Dès les premières heures de la matinée, le ton était donné. Toutes les voies d'accès menant à l'Assemblée nationale ont été verrouillées par les forces de défense et de sécurité. Des barrières métalliques ont été installées à plusieurs points stratégiques tandis que d'importants renforts de police et de gendarmerie quadrillaient le secteur.
Une Assemblée nationale transformée en forteresse
Des véhicules de maintien de l'ordre étaient positionnés aux principaux carrefours donnant accès à l'hémicycle. Dans ce périmètre hautement sécurisé, seuls les députés, le personnel de l'institution, les invités officiels et les journalistes accrédités étaient autorisés à franchir les barrages. À l'intérieur de l'Assemblée, les élus s'apprêtaient à examiner l'une des réformes constitutionnelles les plus controversées de ces dernières années. À l'extérieur, l'opposition et plusieurs organisations de la société civile avaient choisi de faire entendre leur voix.
L'opposition dans la rue pour dire « non » à la réforme
Très tôt dans la matinée, plusieurs responsables politiques et acteurs de la société civile ont convergé vers le centre-ville de Dakar pour dénoncer ce qu'ils considèrent comme un passage en force de la majorité parlementaire. Les manifestants reprochent notamment au groupe parlementaire Pastef d'avoir engagé une révision d'une trentaine d'articles de la Constitution sans organiser au préalable une large concertation nationale ni recourir à un référendum. Parmi les figures aperçues sur les lieux figuraient Babacar Ba du Forum du Justiciable, Thierno Bocoum du mouvement Agir, Hamidou Anne de l'Apr, Me Oumar Youm, Talla Sylla ainsi que plusieurs responsables de partis d'opposition et organisations citoyennes. Au fil des heures, les slogans se sont multipliés.
Gaz lacrymogènes et dispersion des rassemblements
La tension est montée d'un cran lorsque plusieurs groupes de protestataires ont tenté de se rapprocher du périmètre sécurisé entourant l'Assemblée nationale.
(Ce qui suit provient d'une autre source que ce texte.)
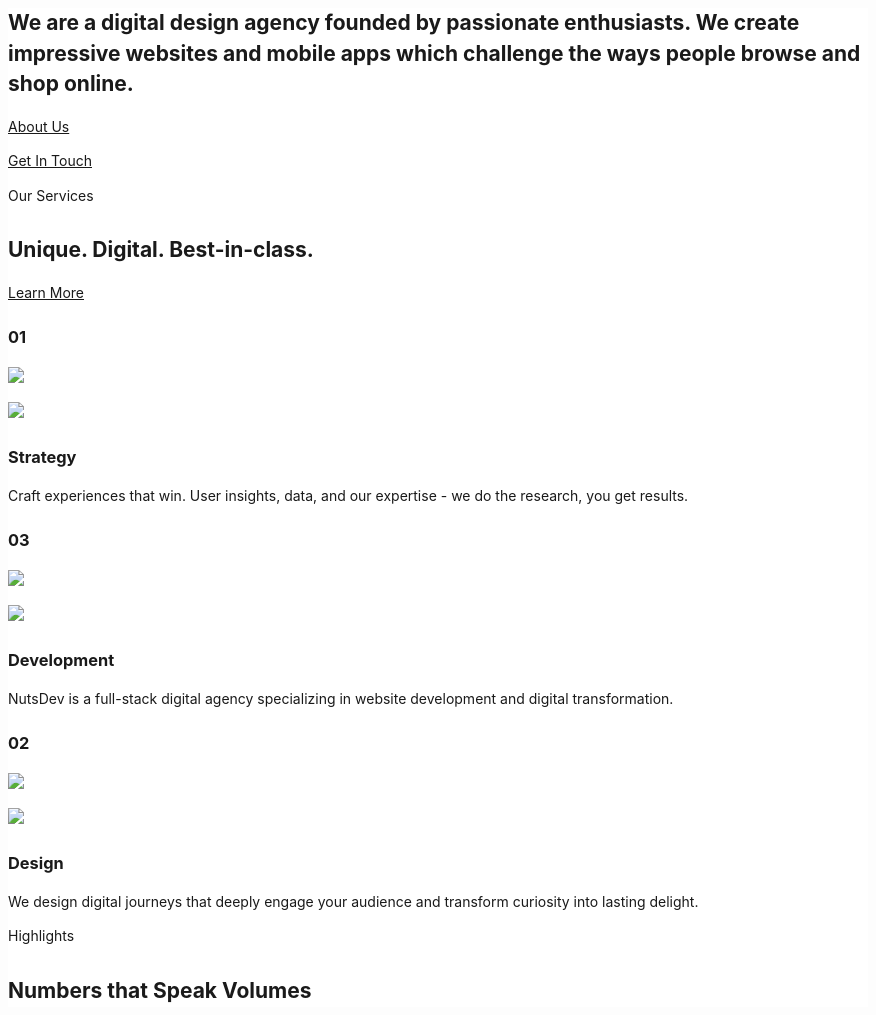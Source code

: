 ## We are a digital design agency founded by passionate enthusiasts.    We create impressive websites and mobile apps which challenge the ways people browse and shop online.

[About Us](https://www.nutsdev.com/about)

[Get In Touch](https://www.nutsdev.com/contact)

Our Services

## Unique. Digital. Best-in-class.

[Learn More](https://www.nutsdev.com/services)

### 01

![](https://framerusercontent.com/images/614y7POGsc7JSAHuEmpOl02GU3M.svg)

![](https://framerusercontent.com/images/dKw3gdpTPpKHP0XN6WHU7v6z5CI.svg)

### Strategy

Craft experiences that win. User insights, data, and our expertise - we do the research, you get results.

### 03

![](https://framerusercontent.com/images/Uou9EbcU4K5tFu7Ju7czfGD8.svg)

![](https://framerusercontent.com/images/PnO1X2BbVlw7Z2rUrQjSqK9oQ9I.svg)

### Development

NutsDev is a full-stack digital agency specializing in website development and digital transformation.

### 02

![](https://framerusercontent.com/images/ZQQZIbAMMF2mjnjRptq4afQM.svg)

![](https://framerusercontent.com/images/XZHhkUtaU3uPQMUBVurrEdk9oI8.svg)

### Design

We design digital journeys that deeply engage your audience and transform curiosity into lasting delight.

Highlights

## Numbers that Speak Volumes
Les forces de l'ordre sont alors intervenues pour disperser les rassemblements. Des tirs de gaz lacrymogènes ont été effectués à plusieurs reprises afin d'éloigner les manifestants des zones interdites. Sous les nuages de gaz, plusieurs personnes ont été contraintes de battre en retraite dans les rues adjacentes. Malgré les dispersions, de petits groupes continuaient à se reformer à différents endroits du centre-ville pour poursuivre la contestation.
Une vague d'interpellations
La journée a également été marquée par plusieurs arrestations. Selon les informations recueillies sur place, Babacar Ba, coordonnateur du Forum du Justiciable et figure de la plateforme Aar Sunu République, a été interpellé à proximité de l'hémicycle. D'autres personnalités ont également été arrêtées ou conduites dans des commissariats de la capitale. Parmi elles figurent notamment l'opposant Thierno Bocoum, le coordonnateur national des jeunes de l'Apr Babacar Sellé Diagne, ainsi que plusieurs membres du collectif Le Peuple, dont le rappeur Abdou Karim Guèye, plus connu sous le nom de Xrum Xax. L'ancien ministre Pape Gorgui Ndong a lui aussi été interpellé alors qu'il participait à la mobilisation. Ces arrestations ont suscité l'indignation des manifestants qui dénoncent une restriction des libertés publiques et du droit de manifester.